Following the sale of Sunshine Gas, Gilby and his team immediately began scouring the world for a new project. Africa, particularly Botswana, stood out for having “attractive geology”, a “need for new energy supplies” and a government “doing everything it can to encourage the gas industry,” says Gilby.
He co-founded Tlou Energy in 2009, using capital raised from ex-Sunshine Gas shareholders to help fund initial exploration in central Botswana. The start-up spent AU$40 million on drilling and infrastructure before making its IPO, achieving a valuable head start. It drilled 70 wells and established a modern field camp in the middle of the Kalahari Desert, training up and employing local people.
“With our 70-well database we’re very advanced – beyond the exploration stage and into early appraisal,” Gilby explains. “Our IPO in April raised an additional $10 million for carrying out the appraisal well drilling. That is a really big uplift stage for these sorts of projects because they result in gas flows and reserves, which will be very valuable in southern Africa.”
Tlou expects to achieve its first commercial gas flows towards the end of this year, and its first reserve booking in the first half of 2014. The company hopes to begin producing gas there in 2015.
Elsewhere in Africa
Tlou Energy also has interest in the African countries of Zimbabwe, Tanzania and Mozambique.
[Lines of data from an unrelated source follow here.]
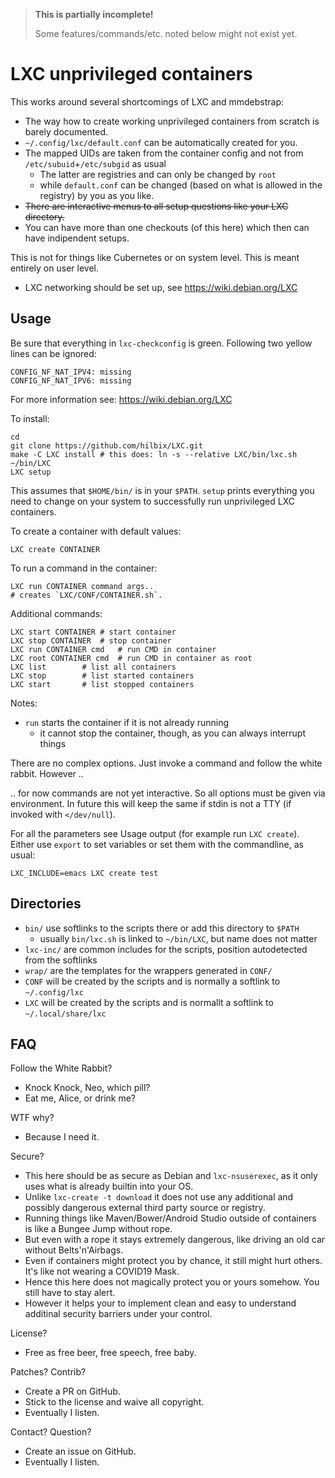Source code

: > **This is partially incomplete!**
>
> Some features/commands/etc. noted below might not exist yet.


# LXC unprivileged containers

This works around several shortcomings of LXC and mmdebstrap:

- The way how to create working unprivileged containers from scratch is barely documented.
- `~/.config/lxc/default.conf` can be automatically created for you.
- The mapped UIDs are taken from the container config and not from `/etc/subuid`+`/etc/subgid` as usual
  - The latter are registries and can only be changed by `root`
  - while `default.conf` can be changed (based on what is allowed in the registry) by you as you like.
- ~~There are interactive menus to all setup questions like your LXC directory.~~
- You can have more than one checkouts (of this here) which then can have indipendent setups.

This is not for things like Cubernetes or on system level.  This is meant entirely on user level.

- LXC networking should be set up, see https://wiki.debian.org/LXC


## Usage

Be sure that everything in `lxc-checkconfig` is green.  Following two yellow lines can be ignored:

	CONFIG_NF_NAT_IPV4: missing
	CONFIG_NF_NAT_IPV6: missing

For more information see: https://wiki.debian.org/LXC

To install:

	cd
	git clone https://github.com/hilbix/LXC.git
	make -C LXC install	# this does: ln -s --relative LXC/bin/lxc.sh ~/bin/LXC
	LXC setup

This assumes that `$HOME/bin/` is in your `$PATH`.
`setup` prints everything you need to change on your system to successfully run unprivileged LXC containers.

To create a container with default values:

	LXC create CONTAINER

To run a command in the container:

	LXC run CONTAINER command args..
	# creates `LXC/CONF/CONTAINER.sh`.

Additional commands:

	LXC start CONTAINER	# start container
	LXC stop CONTAINER	# stop container
	LXC run CONTAINER cmd	# run CMD in container
	LXC root CONTAINER cmd	# run CMD in container as root
	LXC list		# list all containers
	LXC stop		# list started containers
	LXC start		# list stopped containers

Notes:

- `run` starts the container if it is not already running
  - it cannot stop the container, though, as you can always interrupt things

There are no complex options.  Just invoke a command and follow the white rabbit.  However ..

.. for now commands are not yet interactive.  So all options must be given via environment.
In future this will keep the same if stdin is not a TTY (if invoked with `</dev/null`).

For all the parameters see Usage output (for example run `LXC create`).
Either use `export` to set variables or set them with the commandline, as usual:

	LXC_INCLUDE=emacs LXC create test


## Directories

- `bin/` use softlinks to the scripts there or add this directory to `$PATH`
  - usually `bin/lxc.sh` is linked to `~/bin/LXC`, but name does not matter
- `lxc-inc/` are common includes for the scripts, position autodetected from the softlinks
- `wrap/` are the templates for the wrappers generated in `CONF/`
- `CONF` will be created by the scripts and is normally a softlink to `~/.config/lxc`
- `LXC` will be created by the scripts and is normallt a softlink to `~/.local/share/lxc`


## FAQ

Follow the White Rabbit?

- Knock Knock, Neo, which pill?
- Eat me, Alice, or drink me?

WTF why?

- Because I need it.

Secure?

- This here should be as secure as Debian and `lxc-nsuserexec`, as it only uses what is already builtin into your OS.
- Unlike `lxc-create -t download` it does not use any additional and possibly dangerous external third party source or registry.
- Running things like Maven/Bower/Android Studio outside of containers is like a Bungee Jump without rope.
- But even with a rope it stays extremely dangerous, like driving an old car without Belts'n'Airbags.
- Even if containers might protect you by chance, it still might hurt others.  It's like not wearing a COVID19 Mask.
- Hence this here does not magically protect you or yours somehow.  You still have to stay alert.
- However it helps your to implement clean and easy to understand additinal security barriers under your control.

License?

- Free as free beer, free speech, free baby.

Patches?  Contrib?

- Create a PR on GitHub.
- Stick to the license and waive all copyright.
- Eventually I listen.

Contact?  Question?

- Create an issue on GitHub.
- Eventually I listen.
The company selected these countries for their attractive geologies, but none of them can match Botswana’s low risk. “Botswana has the best geology combined with the best economics for commercial development, and that comes from having a very supportive and Western-style, democratic government,” says Gilby. “Evidence points to Botswana being lower risk than Australia.”
Tanzania boasts a huge population with a substantial need for new energy sources, but is a more bureaucratic country with which to do business, he explains. Zimbabwe has huge potential but has political issues at the moment. Mozambique’s geology is stunning, but its history as a Portuguese colony makes the legal system more challenging to navigate.
“Botswana, Zimbabwe and Tanzania all have government regulations that use the same wording and approach as those in Australia – it’s like I’m dealing with Queensland 10 years ago,” Gilby remarks. “In comparison, Mozambique has a different language, a different legal system, a different governmental system, and had a civil war for many years.
“So it’s necessarily more difficult, logistically, to do business there. But the prize is very great in Mozambique so we would like to produce gas there eventually, helping it meet its energy requirements.”
In terms of progress, Tlou has two awarded permits and one pending in Zimbabwe; applications in Tanzania; and is still identifying acreage positions in Mozambique.
Tlou has a clear view of where it’s heading next. Achieving commercial gas flows and a reserve booking within the next 12 months will prove its real value to the market. After that, it seeks to go into production in Botswana to supply gas to the Orapa power station. “Orapa supplies electrical power for diamond production, which is Botswana’s biggest export,” Gilby explains. “It’s currently running 100% on diesel, which is very expensive for the country.
“Achieving that near-term objective in Botswana will make us a very large company,” he adds. “Our shareholders will do very well out of the achievement of the near-term objective alone.”
Longer term, Tlou seeks to establish further gas reserves and continue to grow the country’s supply of gas-generated electricity. Eventually, it hopes to replicate in another country what it achieves in Botswana, which, at this point, looks set to be a revolution in power generation.